PALERMO - Accogliendo un invito dell’Unione cronisti, una rappresentanza di carabinieri provenienti da vari settori e reparti dell’arma, si è data appuntamento al “Giardino della Memoria” per ricordare tutte le vittime della mafia.

Ad accogliere gli investigatori dell’arma c’erano il vicepresidente nazionale dell’Unci, Leone Zingales, ed il segretario di Giunta della sezione distrettuale di Palermo dell’Associazione nazionale magistrati, Giuseppe Rini.

Con il comandante provinciale di Palermo, Antonio Di Stasio, c’erano il comandante del Gruppo “Monreale”, Pietro Sutera, e del Gruppo “Palermo”, Marco Guerrini. 

Zingales ha illustrato la storia del Giardino della Memoria, dalla sua istituzione ad oggi, il Giudice Rini ha parlato dei magistrati Borsellino e Livatino mentre il Colonnello Di Stasio si è soffermato sui valori dell’arma dei carabinieri e sulla storia degli uomini che hanno combattuto la mafia.

“Abbiamo onorato concretamente – ha detto il colonnello Antonio Di Stasio, comandante provinciale di Palermo dell’arma dei carabinieri – i tanti magistrati, carabinieri, poliziotti, imprenditori, sindacalisti, giornalisti, religiosi e singoli cittadini che hanno sacrificato le proprie vite per affermare il rispetto delle regole.
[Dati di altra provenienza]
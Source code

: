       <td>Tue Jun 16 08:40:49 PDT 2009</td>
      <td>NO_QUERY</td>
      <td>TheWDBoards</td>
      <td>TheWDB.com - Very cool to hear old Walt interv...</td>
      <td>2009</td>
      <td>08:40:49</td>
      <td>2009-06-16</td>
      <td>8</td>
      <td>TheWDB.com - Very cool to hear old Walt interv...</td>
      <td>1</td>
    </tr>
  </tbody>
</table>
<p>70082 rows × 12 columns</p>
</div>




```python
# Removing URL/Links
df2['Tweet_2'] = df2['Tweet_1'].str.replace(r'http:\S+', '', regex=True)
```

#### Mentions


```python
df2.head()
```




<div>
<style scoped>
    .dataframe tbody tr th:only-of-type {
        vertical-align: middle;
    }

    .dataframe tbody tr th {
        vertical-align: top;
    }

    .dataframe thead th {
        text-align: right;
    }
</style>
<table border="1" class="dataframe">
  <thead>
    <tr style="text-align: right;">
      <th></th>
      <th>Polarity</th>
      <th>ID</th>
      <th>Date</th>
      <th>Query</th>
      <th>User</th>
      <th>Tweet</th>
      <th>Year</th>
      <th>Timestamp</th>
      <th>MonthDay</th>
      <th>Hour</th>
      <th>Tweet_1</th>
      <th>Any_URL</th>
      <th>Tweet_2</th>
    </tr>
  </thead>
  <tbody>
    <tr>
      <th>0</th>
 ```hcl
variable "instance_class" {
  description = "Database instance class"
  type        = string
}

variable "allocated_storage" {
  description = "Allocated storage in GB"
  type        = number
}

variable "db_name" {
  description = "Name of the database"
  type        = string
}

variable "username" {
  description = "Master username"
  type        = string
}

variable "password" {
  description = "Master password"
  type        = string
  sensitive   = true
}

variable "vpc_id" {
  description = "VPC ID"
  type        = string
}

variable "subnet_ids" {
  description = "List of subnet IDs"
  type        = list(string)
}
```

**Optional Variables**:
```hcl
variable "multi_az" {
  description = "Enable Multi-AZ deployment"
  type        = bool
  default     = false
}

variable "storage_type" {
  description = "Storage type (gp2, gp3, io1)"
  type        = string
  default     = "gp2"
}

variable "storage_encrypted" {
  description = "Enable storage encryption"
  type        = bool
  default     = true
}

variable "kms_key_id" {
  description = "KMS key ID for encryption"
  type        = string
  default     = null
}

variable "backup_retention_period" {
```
Ogni giorno tutti i cittadini sono chiamati ad agire nel nome della legalità. In questo modo si può costruire, tutti insieme, un futuro di libertà senza condizionamenti”.

“Per la prima volta da quando ci è stato assegnato il bene confiscato – ha sottolineato Leone Zingales – una rappresentanza nutrita di tutte le componenti dell’arma dei carabinieri ha visitato il Giardino per ricordare tutte le vittime. E di ciò siamo veramente orgogliosi, cronisti e magistrati”.

La visita si è conclusa con un minuto di raccoglimento dedicato a tutte le vittime, che ha avuto luogo davanti all’albero che ricorda il capitano Mario d’Aleo, l’appuntato Giuseppe Bommarito ed il carabiniere Pietro Morici trucidati da Cosa nostra il 13 giugno del 1983 a Palermo.